The movie, to be shown October 9 after opening in the United States in September, stars newcomer Madina Nalwanga as Mutesi, Oscar-winning actress Lupita Nyong'o as her mother, and David Oyelowo as her chess teacher, a soccer player turned missionary.

Oyelowo, who played Martin Luther King Jr in "Selma," praised the film for illustrating a good side of the impoverished east African country.

FILE - Phiona Mutesi, then 18, plays a game of chess with her colleagues at the chess academy in Kibuye, Kampala, Jan. 26, 2015.
FILE - Phiona Mutesi, then 18, plays a game of chess with her colleagues at the chess academy in Kibuye, Kampala, Jan. 26, 2015.
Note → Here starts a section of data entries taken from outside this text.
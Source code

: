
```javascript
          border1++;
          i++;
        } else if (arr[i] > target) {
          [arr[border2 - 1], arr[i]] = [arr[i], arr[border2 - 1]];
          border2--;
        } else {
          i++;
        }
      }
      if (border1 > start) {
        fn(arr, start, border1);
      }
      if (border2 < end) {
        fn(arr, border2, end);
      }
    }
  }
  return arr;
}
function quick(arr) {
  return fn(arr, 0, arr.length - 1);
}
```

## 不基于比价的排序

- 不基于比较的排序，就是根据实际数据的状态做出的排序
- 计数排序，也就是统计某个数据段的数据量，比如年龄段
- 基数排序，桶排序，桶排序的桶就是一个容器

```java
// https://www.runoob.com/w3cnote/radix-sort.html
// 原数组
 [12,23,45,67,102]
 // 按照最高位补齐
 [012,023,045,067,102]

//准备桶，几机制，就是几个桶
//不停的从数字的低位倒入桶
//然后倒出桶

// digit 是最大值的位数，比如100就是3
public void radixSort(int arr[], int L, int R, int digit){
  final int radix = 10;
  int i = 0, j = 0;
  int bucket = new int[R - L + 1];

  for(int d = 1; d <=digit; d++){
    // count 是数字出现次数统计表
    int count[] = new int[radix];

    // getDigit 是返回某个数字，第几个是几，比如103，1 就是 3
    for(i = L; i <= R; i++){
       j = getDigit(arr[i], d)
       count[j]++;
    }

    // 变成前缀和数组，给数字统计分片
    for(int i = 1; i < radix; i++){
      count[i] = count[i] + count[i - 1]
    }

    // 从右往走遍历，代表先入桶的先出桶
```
"Africa is teeming with amazing people who in spite of their, at times, difficult lives, manage to remain full of joy and hope," Oyelowo said in a statement. "This is a story where the impossible is made possible through family, mentorship, encouragement, hard work and faith, all things we can aspire to."
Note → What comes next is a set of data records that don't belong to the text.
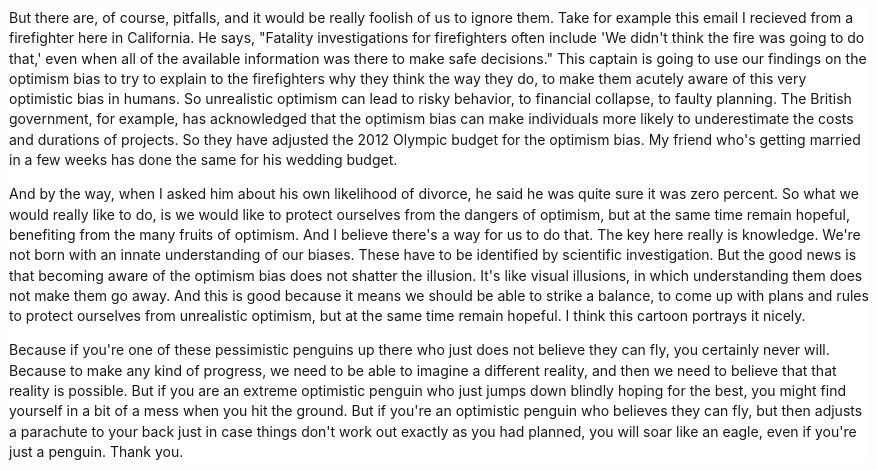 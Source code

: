 But there are, of course, pitfalls, and it would be really foolish of us to ignore
them. Take for example this email I recieved from a firefighter here in California. He
says, "Fatality investigations for firefighters often include 'We didn't think the fire
was going to do that,' even when all of the available information was there to make safe
decisions." This captain is going to use our findings on the optimism bias to try to
explain to the firefighters why they think the way they do, to make them acutely aware of
this very optimistic bias in humans. So unrealistic optimism can lead to risky behavior, to
financial collapse, to faulty planning. The British government, for example, has
acknowledged that the optimism bias can make individuals more likely to underestimate the
costs and durations of projects. So they have adjusted the 2012 Olympic budget for the
optimism bias. My friend who's getting married in a few weeks has done the same for his
wedding budget.

And by the way, when I asked him about his own likelihood of divorce, he said he was quite
sure it was zero percent. So what we would really like to do, is we would like to protect
ourselves from the dangers of optimism, but at the same time remain hopeful, benefiting
from the many fruits of optimism. And I believe there's a way for us to do that. The key
here really is knowledge. We're not born with an innate understanding of our biases. These
have to be identified by scientific investigation. But the good news is that becoming
aware of the optimism bias does not shatter the illusion. It's like visual illusions, in
which understanding them does not make them go away. And this is good because it means we
should be able to strike a balance, to come up with plans and rules to protect ourselves
from unrealistic optimism, but at the same time remain hopeful. I think this cartoon
portrays it nicely.

Because if you're one of these pessimistic penguins up there who just does not believe
they can fly, you certainly never will. Because to make any kind of progress, we need to
be able to imagine a different reality, and then we need to believe that that reality is
possible. But if you are an extreme optimistic penguin who just jumps down blindly hoping
for the best, you might find yourself in a bit of a mess when you hit the ground. But if
you're an optimistic penguin who believes they can fly, but then adjusts a parachute to
your back just in case things don't work out exactly as you had planned, you will soar
like an eagle, even if you're just a penguin. Thank you.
The film is based on a 2012 book about Mutesi, who used the money she received from film rights to buy land for her family and to continue studies toward her goal of becoming a pediatrician, according to online chess community chessgames.com.

Mutesi, who spoke at the Women of the World Summit in New York in 2013 about the obstacles she had overcome, held the first ever all-girls chess clinic in Uganda. More than 400 girls attended, but they were taught about more than chess. They learned about delaying marriage and children until after they had finished school and started their careers, according to Mutesi's website.

Uganda has one of the world's highest rates of pre-teen and teenage pregnancies, with one in every four girls aged between 15 and 19 getting pregnant, according to the Bureau of Statistics, and nearly half of girls married before 18.